The RSF’s push to fully capture the city has put hundreds of thousands of civilians in the crosshairs, including displaced persons living in the Zamzam and Abu Shouk camps on the outskirts of the city. Despite housing hundreds of thousands of vulnerable civilians, the RSF asserts that it sees Zamzam, to El Fasher’s south, as a legitimate military target, claiming it has been used as a launchpad for attacks on its forces and as a training hub for army-aligned Darfuri militias. The RSF has made similar claims about the Abu Shouk camp to the city’s north. Army-aligned Darfuri groups in turn accuse the RSF of shelling civilian areas, killing civilians (including aid workers) in the camps based on their ethnicity, and blocking aid from reaching the camps – particularly Zamzam, which the UN declared a famine zone in August 2024.
It is difficult to calculate the exact death toll in El Fasher, Zamzam and Abu Shouk since the RSF began its latest push, as communication channels into the camps are few. The UN reports more than 100 were killed in recent days. Many residents have now fled again, to Tawila in eastern Jebel Marra, while others remain hunkered down in cramped quarters with nowhere else to go.
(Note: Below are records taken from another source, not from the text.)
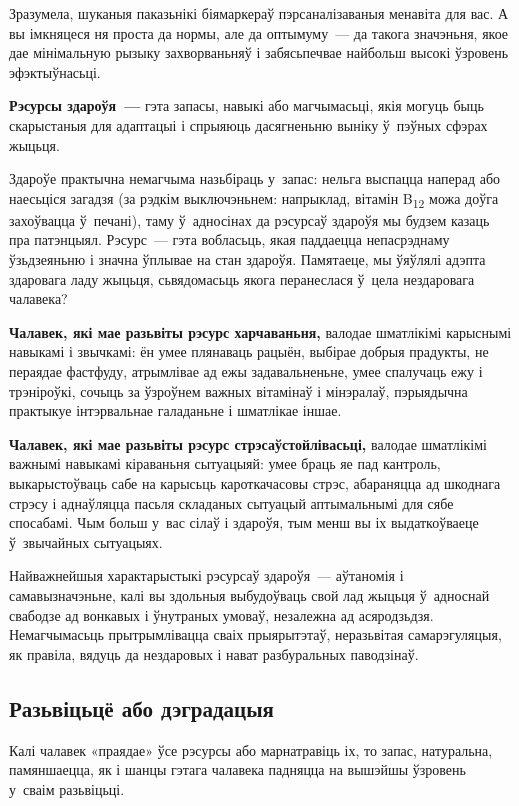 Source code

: Зразумела, шуканыя паказьнікі біямаркераў пэрсаналізаваныя менавіта для вас. А вы імкняцеся ня проста да нормы, але да оптымуму~--- да такога значэньня, якое дае мінімальную рызыку захворваньняў і забясьпечвае найбольш высокі ўзровень эфэктыўнасьці.

\textbf{Рэсурсы здароўя~---} гэта запасы, навыкі або магчымасьці, якія могуць быць скарыстаныя для адаптацыі і спрыяюць дасягненьню выніку ў~пэўных сфэрах жыцьця.

Здароўе практычна немагчыма назьбіраць у~запас: нельга выспацца наперад або наесьціся загадзя (за рэдкім выключэньнем: напрыклад, вітамін B\textsubscript{12} можа доўга захоўвацца ў~печані), таму ў~адносінах да рэсурсаў здароўя мы будзем казаць пра патэнцыял. Рэсурс~--- гэта вобласьць, якая паддаецца непасрэднаму ўзьдзеяньню і значна ўплывае на стан здароўя. Памятаеце, мы ўяўлялі адэпта здаровага ладу жыцьця, сьвядомасьць якога перанеслася ў~цела нездаровага чалавека?

\textbf{Чалавек, які мае разьвіты рэсурс харчаваньня,} валодае шматлікімі карыснымі навыкамі і звычкамі: ён умее плянаваць рацыён, выбірае добрыя прадукты, не пераядае фастфуду, атрымлівае ад ежы задавальненьне, умее спалучаць ежу і трэніроўкі, сочыць за ўзроўнем важных вітамінаў і мінэралаў, пэрыядычна практыкуе інтэрвальнае галаданьне і шматлікае іншае.

\textbf{Чалавек, які мае разьвіты рэсурс стрэсаўстойлівасьці,} валодае шматлікімі важнымі навыкамі кіраваньня сытуацыяй: умее браць яе пад кантроль, выкарыстоўваць сабе на карысьць кароткачасовы стрэс, абараняцца ад шкоднага стрэсу і аднаўляцца пасьля складаных сытуацый аптымальнымі для сябе спосабамі. Чым больш у~вас сілаў і здароўя, тым менш вы іх выдаткоўваеце ў~звычайных сытуацыях.

Найважнейшыя характарыстыкі рэсурсаў здароўя~--- аўтаномія і самавызначэньне, калі вы здольныя выбудоўваць свой лад жыцьця ў~адноснай свабодзе ад вонкавых і ўнутраных умоваў, незалежна ад асяродзьдзя. Немагчымасьць прытрымлівацца сваіх прыярытэтаў, неразьвітая самарэгуляцыя, як правіла, вядуць да нездаровых і нават разбуральных паводзінаў.

\subsection*{Разьвіцьцё або дэградацыя} 

Калі чалавек «праядае» ўсе рэсурсы або марнатравіць іх, то запас, натуральна, памяншаецца, як і шанцы гэтага чалавека падняцца на вышэйшы ўзровень у~сваім разьвіцьці.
To date, fighting has largely been concentrated on El Fasher’s south-eastern and north-eastern outskirts, but it will likely now move into town where the army has a division headquarters. The RSF appears to have momentum and holds most areas surrounding El Fasher – and indeed most of North Darfur, aside from El Tina and a few towns controlled by army-aligned Darfuri militias. For both the RSF (whose fighters hail mostly from Darfur’s Arab groups) and the Darfuri groups (whose members hail mostly from the Zaghawa ethnic group), this battle is now seen as existential. Both sides fear that losing the war could expose their communities to large-scale atrocities and prolonged displacement.
If the RSF succeeds in capturing El Fasher, it will control nearly all of Darfur, setting the stage for what many fear could prove a de facto partition of Sudan. Even if that happens, there is little sign it would end the war, as both sides continue to receive ample outside support that will allow them to launch new offensives against each other on new fronts.